As with some of the students in Toossi’s classroom drama, I have no talent for learning foreign languages despite all the courses taken, all the money spent. I know the fear, the awkwardness, that constant feeling of stupidity. Watching “English,” I also felt the tedium of sitting in a classroom — or Zoom class — while people struggle desperately to express themselves in a foreign language. Yes, the tedium. My classes tend to be 90 minutes. Toossi’s play is only slightly longer.

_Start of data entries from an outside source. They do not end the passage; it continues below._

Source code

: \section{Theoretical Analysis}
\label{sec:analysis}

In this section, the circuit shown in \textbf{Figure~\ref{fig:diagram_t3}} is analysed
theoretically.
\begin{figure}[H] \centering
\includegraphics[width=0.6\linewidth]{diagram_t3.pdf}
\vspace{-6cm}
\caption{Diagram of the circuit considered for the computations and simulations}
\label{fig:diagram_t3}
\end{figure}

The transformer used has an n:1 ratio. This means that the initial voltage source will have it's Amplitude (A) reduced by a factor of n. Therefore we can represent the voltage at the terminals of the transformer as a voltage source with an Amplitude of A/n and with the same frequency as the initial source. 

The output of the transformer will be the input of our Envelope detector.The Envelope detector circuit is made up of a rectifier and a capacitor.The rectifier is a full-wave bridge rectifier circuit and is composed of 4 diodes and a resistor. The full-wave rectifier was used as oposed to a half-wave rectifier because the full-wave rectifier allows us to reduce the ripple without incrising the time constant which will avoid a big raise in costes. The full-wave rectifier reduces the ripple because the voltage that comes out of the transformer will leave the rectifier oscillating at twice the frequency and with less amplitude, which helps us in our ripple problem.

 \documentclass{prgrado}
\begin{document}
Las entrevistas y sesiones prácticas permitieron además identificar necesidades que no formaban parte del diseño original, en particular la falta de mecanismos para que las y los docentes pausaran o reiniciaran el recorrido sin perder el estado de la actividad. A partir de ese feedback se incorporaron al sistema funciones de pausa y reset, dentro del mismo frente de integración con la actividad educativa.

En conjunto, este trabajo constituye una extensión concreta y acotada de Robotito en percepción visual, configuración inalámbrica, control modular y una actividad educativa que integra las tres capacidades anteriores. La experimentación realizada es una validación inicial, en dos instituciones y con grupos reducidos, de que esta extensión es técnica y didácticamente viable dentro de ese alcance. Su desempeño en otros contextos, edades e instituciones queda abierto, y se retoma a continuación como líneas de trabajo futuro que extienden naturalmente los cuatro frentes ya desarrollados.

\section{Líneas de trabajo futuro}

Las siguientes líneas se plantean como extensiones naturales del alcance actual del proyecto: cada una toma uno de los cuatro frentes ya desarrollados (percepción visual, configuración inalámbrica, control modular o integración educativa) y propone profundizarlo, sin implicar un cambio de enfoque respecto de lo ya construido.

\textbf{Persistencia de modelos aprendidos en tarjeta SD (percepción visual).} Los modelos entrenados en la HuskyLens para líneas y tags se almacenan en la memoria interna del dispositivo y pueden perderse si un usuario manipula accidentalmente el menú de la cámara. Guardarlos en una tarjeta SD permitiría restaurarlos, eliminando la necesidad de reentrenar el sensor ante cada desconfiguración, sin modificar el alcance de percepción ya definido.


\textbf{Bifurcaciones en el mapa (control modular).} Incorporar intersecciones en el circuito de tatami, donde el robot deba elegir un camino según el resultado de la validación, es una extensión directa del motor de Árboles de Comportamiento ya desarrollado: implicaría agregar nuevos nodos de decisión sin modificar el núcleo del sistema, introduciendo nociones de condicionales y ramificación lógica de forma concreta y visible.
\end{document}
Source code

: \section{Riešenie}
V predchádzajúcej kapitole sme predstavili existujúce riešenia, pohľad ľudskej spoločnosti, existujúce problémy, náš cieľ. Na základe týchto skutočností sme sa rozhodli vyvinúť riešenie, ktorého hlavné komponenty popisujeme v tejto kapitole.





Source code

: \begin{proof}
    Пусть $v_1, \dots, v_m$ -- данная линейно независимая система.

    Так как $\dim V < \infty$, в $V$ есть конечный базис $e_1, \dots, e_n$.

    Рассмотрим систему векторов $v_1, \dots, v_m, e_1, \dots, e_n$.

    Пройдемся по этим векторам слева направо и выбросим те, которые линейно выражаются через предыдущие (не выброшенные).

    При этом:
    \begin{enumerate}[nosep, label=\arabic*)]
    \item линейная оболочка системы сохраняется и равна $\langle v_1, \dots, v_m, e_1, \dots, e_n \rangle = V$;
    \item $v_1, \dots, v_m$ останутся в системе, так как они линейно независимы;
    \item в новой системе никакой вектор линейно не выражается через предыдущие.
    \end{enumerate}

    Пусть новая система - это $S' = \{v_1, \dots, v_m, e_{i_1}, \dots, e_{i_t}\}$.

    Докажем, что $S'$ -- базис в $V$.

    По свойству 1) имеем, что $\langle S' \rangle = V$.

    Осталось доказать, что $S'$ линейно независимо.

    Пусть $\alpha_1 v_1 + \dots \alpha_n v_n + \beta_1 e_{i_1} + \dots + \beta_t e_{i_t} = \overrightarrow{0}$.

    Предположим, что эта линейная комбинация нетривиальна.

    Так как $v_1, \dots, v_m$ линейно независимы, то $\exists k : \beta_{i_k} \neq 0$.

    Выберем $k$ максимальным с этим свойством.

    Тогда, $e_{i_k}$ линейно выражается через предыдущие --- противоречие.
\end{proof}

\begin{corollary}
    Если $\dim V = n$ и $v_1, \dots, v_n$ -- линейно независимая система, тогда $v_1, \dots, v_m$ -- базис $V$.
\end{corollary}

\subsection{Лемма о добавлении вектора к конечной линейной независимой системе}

Set in Iran in 2008, the four students here (Tala Ashe, Ava Lalezarzadeh, Pooya Mohseni and Hadi Tabbal) and their teacher (Marjan Neshat) speak fluent American English when they’re supposed to be speaking Farsi, and a very accented broken English when they’re supposed to be speaking English. In other words, we in the audience can always understand what they’re saying except when the accents get a little too thick or the English gets really mangled, which is when Toossi reveals her dated sense of humor. Anyone who watched Ricky Ricardo “’splain” himself on “I Love Lucy” has heard these kinds of malapropism jokes before.

My takeaway from “English” is definitely not the message of identity and pride that Toossi has in mind. For me, the teacher Marjan (Neshat exudes extreme patience throughout) is trying hard to teach disrespectful students who don’t really want to learn. For example, when the teacher insists they speak English, a couple of the students believe she is infringing on their Arab identity and insist on speaking their native tongue so they can really “express” themselves. One student gets so incensed she plays a Farsi song in class.

For me, this is the moment I would demand my tuition back. We’re learning German, so let’s listen to Lady Gaga?

Another such tuition-refund moment comes when the students perform a language exercise and throw a small green ball at each other. When they catch it, they have to speak an English word on a given topic, such as “kitchen” or “sports.” The exercise adds action to a drama that desperately needs it, but this exercise is trauma-inducing for anyone trying to verbalize a foreign word.

But back to those recalcitrant students: They shame Marjan for having let people in England, where she lived for nine years, call her Mary. That’s a lesson learned. This week, I must remember to tell my Italian instructor to stop calling me Robertino.

Of course, there’s a difference between foreign language as a hobby and foreign language as destiny and survival. These Iranian students’ future depends on passing the TOEFL (Test of English as a Foreign Language). The anxiety and fear of failure permeates the actors’ performances, and there’s something else they’re even better at communicating: resentment. “English” was conceived as Toossi’s MFA thesis, and running around the edges of her play is the inherent patriarchy of formal education. Toossi tweaks that indictment by having the teacher be female, but the subjugation of the students by an illiberal force propagating Western culture remains. They study a Ricky Martin song, watch the movie “Moonstruck” and, of course, drink Coca-Cola. That’s cultural tyranny.

The other choice is chaos — let the students run the classroom and no one learns. “English” explores the tyranny, but fudges the chaos. Left unexplained is how one incompetent student eventually aces her TOEFL. Also weakly explained is why another student, proficient in English, takes this class.

Under Knud Adams’ direction, Neshat is wise to play against the authoritarian instincts of her character. Ashe and Mohseni, unfortunately, play right into their respective character’s self-righteousness with regard to so-called students’ rights. Such entitled behavior has led to many in the United States leaving the teaching profession. It’s doubtful it has ever been tolerated in Iran, especially in 2008.

“English” is written in short snippets of scenes, and Toossi emphasizes this choppiness by concluding many of these five-minute skits with an overly pithy remark. Adams brings some connective tissue to the play by providing musical interludes as Marsha Ginsberg’s classroom set spins around to offer us a variety of viewpoints. The only thing missing is the drama.

In one respect, “English” fits perfectly into the dramatic works the Pulitzer committee likes to promote. It tells us that Western culture is bad, everything else is just great.